━━━ RECORDS PROVIDED
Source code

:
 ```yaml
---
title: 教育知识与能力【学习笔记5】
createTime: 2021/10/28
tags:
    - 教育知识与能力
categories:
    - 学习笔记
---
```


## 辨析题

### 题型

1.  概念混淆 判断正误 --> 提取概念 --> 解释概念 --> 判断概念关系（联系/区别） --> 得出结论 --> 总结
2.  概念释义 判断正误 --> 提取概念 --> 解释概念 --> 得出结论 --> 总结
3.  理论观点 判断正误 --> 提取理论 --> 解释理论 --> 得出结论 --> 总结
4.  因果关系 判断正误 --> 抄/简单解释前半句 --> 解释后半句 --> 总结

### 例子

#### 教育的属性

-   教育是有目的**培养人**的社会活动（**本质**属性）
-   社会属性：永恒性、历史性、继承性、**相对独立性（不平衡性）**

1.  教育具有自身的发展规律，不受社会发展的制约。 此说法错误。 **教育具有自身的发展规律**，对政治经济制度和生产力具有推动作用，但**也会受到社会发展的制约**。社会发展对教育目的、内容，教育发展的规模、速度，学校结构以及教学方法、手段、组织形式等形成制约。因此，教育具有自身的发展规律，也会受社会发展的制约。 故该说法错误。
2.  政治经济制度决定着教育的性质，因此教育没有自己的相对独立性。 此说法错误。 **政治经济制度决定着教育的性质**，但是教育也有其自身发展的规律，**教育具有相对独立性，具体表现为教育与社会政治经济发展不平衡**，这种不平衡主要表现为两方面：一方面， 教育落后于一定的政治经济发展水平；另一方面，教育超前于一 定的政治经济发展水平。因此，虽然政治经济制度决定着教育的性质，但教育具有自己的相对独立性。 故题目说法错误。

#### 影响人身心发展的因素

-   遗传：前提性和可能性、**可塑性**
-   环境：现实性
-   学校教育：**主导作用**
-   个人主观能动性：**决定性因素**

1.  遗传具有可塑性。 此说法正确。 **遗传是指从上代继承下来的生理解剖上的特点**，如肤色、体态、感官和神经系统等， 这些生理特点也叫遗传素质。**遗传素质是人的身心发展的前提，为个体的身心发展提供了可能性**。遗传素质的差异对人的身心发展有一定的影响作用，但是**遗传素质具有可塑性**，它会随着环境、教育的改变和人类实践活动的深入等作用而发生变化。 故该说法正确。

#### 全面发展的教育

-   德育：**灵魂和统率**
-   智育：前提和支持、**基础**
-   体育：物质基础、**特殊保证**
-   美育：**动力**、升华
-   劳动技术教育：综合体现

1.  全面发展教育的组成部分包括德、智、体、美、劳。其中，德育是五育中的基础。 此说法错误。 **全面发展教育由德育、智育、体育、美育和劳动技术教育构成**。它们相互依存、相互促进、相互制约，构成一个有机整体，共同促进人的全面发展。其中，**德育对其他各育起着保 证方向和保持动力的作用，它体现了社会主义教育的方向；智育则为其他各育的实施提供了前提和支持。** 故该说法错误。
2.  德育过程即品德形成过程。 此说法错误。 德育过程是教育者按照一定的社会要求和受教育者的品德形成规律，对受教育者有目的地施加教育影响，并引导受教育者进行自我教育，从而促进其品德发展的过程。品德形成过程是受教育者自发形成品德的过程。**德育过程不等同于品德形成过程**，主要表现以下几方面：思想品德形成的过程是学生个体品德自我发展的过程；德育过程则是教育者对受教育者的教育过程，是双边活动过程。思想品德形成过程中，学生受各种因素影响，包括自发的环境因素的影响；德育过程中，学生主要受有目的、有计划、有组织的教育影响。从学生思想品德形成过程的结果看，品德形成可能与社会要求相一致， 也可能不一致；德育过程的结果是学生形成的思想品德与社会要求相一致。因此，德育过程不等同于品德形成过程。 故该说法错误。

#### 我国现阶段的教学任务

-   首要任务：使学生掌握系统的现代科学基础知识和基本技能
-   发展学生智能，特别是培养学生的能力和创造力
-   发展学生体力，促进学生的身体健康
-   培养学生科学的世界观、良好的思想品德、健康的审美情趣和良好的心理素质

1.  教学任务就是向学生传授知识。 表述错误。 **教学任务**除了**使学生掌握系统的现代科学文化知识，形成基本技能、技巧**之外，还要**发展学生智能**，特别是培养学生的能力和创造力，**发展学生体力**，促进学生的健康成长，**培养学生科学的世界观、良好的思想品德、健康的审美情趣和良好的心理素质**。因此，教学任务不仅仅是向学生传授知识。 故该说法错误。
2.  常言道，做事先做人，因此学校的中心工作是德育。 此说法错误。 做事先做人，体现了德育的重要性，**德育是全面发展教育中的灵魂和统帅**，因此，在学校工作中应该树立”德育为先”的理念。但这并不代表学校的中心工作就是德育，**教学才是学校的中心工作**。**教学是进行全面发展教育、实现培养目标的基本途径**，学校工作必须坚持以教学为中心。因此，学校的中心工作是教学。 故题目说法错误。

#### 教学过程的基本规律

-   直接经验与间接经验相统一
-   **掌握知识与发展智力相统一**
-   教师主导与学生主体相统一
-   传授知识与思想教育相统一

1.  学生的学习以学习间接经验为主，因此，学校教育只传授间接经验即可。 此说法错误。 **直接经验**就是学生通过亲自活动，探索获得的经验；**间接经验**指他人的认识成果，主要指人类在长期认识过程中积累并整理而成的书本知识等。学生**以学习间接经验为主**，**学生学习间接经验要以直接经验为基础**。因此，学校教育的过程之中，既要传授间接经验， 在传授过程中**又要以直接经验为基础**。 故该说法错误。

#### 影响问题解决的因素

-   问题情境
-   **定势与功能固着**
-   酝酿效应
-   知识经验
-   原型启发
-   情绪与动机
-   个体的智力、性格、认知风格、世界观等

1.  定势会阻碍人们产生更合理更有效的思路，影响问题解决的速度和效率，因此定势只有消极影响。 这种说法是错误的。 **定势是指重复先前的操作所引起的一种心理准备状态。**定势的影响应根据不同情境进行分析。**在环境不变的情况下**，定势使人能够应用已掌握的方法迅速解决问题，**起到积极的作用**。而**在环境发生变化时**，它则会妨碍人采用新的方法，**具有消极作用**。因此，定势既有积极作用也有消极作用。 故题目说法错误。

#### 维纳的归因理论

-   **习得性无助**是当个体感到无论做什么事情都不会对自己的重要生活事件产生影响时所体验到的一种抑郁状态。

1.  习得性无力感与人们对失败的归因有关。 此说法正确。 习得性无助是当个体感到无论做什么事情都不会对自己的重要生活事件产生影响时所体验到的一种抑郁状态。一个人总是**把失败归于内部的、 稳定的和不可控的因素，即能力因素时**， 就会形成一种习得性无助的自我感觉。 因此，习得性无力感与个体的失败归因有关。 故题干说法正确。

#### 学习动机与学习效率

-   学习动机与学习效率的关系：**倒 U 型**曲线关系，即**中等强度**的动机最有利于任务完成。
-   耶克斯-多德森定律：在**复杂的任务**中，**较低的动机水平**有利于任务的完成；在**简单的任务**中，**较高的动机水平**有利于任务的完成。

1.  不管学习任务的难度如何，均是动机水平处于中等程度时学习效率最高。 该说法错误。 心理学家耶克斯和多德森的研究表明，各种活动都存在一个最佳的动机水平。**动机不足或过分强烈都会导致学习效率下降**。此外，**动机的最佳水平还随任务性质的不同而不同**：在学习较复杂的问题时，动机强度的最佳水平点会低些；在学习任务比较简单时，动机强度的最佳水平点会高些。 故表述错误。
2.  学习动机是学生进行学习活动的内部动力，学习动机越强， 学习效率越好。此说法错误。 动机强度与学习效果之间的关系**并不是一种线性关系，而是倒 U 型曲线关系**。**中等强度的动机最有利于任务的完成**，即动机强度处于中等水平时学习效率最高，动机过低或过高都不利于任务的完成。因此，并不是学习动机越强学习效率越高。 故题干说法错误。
━━━━━━
> **WHAT IS BEING ASKED**
All lines with the word "健康的审美情趣和良好的心理素质" must be located in the data and copied.

> **ANSWER SPACE**
-   培养学生科学的世界观、良好的思想品德、健康的审美情趣和良好的心理素质
1.  教学任务就是向学生传授知识。 表述错误。 **教学任务**除了**使学生掌握系统的现代科学文化知识，形成基本技能、技巧**之外，还要**发展学生智能**，特别是培养学生的能力和创造力，**发展学生体力**，促进学生的健康成长，**培养学生科学的世界观、良好的思想品德、健康的审美情趣和良好的心理素质**。因此，教学任务不仅仅是向学生传授知识。 故该说法错误。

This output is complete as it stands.